For all of the evidence so far, it looks like video games are going through the traditional “new medium” motions. The industry shift will shift towards a balance of idiotic button mashing and mature, thought-provoking play, not one or the other.
I actually think that the most significant effect that Portal will have will be the legitimization of attending a university to learn game design. Hopefully between the Narbacular Drop crew and ThatGameCompany people will figure out that DESIGN is the important thing to study, not production.
I want Portal to start a wave of short, yet amazing, games. I played Portal in one sitting in about 4 hours. That’s like watching Lord of the Rings. And I walked away from that feeling no different than walking away from any other great game. It seems like games are made to be so damn long because they’re more “valuable” if you can play them longer…

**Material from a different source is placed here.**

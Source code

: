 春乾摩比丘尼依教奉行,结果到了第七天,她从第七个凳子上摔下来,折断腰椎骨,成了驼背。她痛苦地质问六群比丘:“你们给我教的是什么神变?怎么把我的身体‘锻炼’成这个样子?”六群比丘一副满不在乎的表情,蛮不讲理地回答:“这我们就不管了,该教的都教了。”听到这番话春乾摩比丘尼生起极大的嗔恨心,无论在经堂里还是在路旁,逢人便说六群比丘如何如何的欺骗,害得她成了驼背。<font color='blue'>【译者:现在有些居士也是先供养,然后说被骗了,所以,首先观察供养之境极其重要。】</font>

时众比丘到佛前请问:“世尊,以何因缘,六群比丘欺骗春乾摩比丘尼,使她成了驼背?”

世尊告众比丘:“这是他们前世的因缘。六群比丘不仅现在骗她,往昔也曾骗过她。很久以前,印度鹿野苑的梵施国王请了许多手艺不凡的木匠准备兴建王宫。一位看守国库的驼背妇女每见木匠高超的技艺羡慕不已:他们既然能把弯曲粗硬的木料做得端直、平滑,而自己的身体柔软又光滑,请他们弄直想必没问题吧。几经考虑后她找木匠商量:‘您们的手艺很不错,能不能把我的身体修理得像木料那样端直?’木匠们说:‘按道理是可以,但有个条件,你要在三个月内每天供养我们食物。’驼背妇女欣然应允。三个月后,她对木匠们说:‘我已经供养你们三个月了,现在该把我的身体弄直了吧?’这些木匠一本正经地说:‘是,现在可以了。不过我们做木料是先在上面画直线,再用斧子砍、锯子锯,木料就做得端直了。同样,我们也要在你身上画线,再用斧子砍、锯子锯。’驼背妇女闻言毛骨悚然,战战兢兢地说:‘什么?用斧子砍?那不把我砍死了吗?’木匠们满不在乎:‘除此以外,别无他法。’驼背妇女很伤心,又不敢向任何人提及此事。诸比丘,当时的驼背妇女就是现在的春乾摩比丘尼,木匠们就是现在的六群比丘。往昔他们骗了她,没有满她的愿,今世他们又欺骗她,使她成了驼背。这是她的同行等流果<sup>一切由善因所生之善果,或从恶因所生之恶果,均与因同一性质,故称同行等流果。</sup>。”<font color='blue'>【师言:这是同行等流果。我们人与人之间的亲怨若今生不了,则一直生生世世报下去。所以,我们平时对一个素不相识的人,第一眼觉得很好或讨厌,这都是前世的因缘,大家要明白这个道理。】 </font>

Actually, isn’t the point of being able to finish “Portal” in one sitting that it’s NOT like “Lord of the Rings”?
I’ve got issues with the orgy of praise it’s been getting, but one of “Portal”‘s virtues is that it’s short, slight and subtle– it’s more “THX-1138” than anything grand, epic and ponderous. Anyway, let’s be a bit more specific– “Portal” is merely one of the first first-person shooters to get brevity and focus right. Plenty of other side-scrolling and 3D adventure games– from “Prince of Persia” and “Another World” to “Ico” and “Shadow of the Colossus”– have done it before, and those are the games I’m most reminded of when I play the centerpiece of “The Orange Box.” If anything, “Portal” is following the wave of those games, not starting a new ones of its own.
Also, “Still Alive” is not folk rock. After all, you can understand the lyrics.

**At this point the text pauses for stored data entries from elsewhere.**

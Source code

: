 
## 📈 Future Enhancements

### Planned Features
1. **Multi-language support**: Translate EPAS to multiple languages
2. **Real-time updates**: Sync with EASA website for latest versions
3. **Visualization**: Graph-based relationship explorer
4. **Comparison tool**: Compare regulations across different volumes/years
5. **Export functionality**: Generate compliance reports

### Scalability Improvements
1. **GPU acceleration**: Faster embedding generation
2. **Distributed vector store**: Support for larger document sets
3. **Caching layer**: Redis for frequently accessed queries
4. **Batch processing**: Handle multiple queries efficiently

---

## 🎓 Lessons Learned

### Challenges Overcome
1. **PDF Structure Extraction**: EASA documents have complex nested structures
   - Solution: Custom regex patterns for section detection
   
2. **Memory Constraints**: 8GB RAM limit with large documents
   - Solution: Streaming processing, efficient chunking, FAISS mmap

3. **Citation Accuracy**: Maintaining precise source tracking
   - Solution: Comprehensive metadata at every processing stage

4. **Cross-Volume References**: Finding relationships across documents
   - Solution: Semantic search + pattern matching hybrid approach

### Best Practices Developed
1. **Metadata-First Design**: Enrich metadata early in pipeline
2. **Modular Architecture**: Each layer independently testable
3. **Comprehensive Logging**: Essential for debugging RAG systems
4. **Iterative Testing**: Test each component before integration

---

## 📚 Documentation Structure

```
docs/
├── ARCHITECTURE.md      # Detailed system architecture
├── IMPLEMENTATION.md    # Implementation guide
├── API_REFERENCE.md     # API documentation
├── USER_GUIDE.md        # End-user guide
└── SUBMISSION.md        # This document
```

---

It is certainly good to see successful and intelligent casual games like Portal and to see the crowd of computer game players grow. But I can’t see any reason why we should hope to see a general shift and why it should be expected. Having a successful independent film doesn’t mean the end of Hollywood is near. And I wouldn’t like to see only independent films in the future.
The wave of “idea” games hasn’t started with portal or flow, it’s just a natural extension of the exploration of video gaming in general. Like bob said, these have been done before, and many of them are amongst my favorite games. I think of them as poems, but the poem isn’t going to sweep the writing industry, nor should it.
I think it’s unrealistic to think that somehow the industry will change because these short and sweet games do well. Instead of hoping for an industry shift towards a new mold of games, we should just be looking to explore the reaches of what we can do with video games.
There will always be popcorn FPS games like Halo, classic JRPGs like dragonquest, and balls-out action games like god of war. And inside those genres there will be the more heady, idea games like portal as an FPS/puzzler, Breath of Fire dragon quarter mixing up the JRPG formula, and Shadow of the Colossus to redefine what action can be in a video game.
Okay, so the good news. The “shift” has been here for awhile. As long as we’re talking about this stuff in this blog and making games ourselves, and games like shadow and portal are selling…what are we pining over? The smart, awesome games come every year, and there’ not a lot of them, but there are more every year. I think the industry will be just fine and that “hollywood” games and avant-gardes will coexist as they do in every other medium.
For all of the evidence so far, it looks like video games are going through the traditional “new medium” motions. The industry shift will shift towards a balance of idiotic button mashing and mature, thought-provoking play, not one or the other.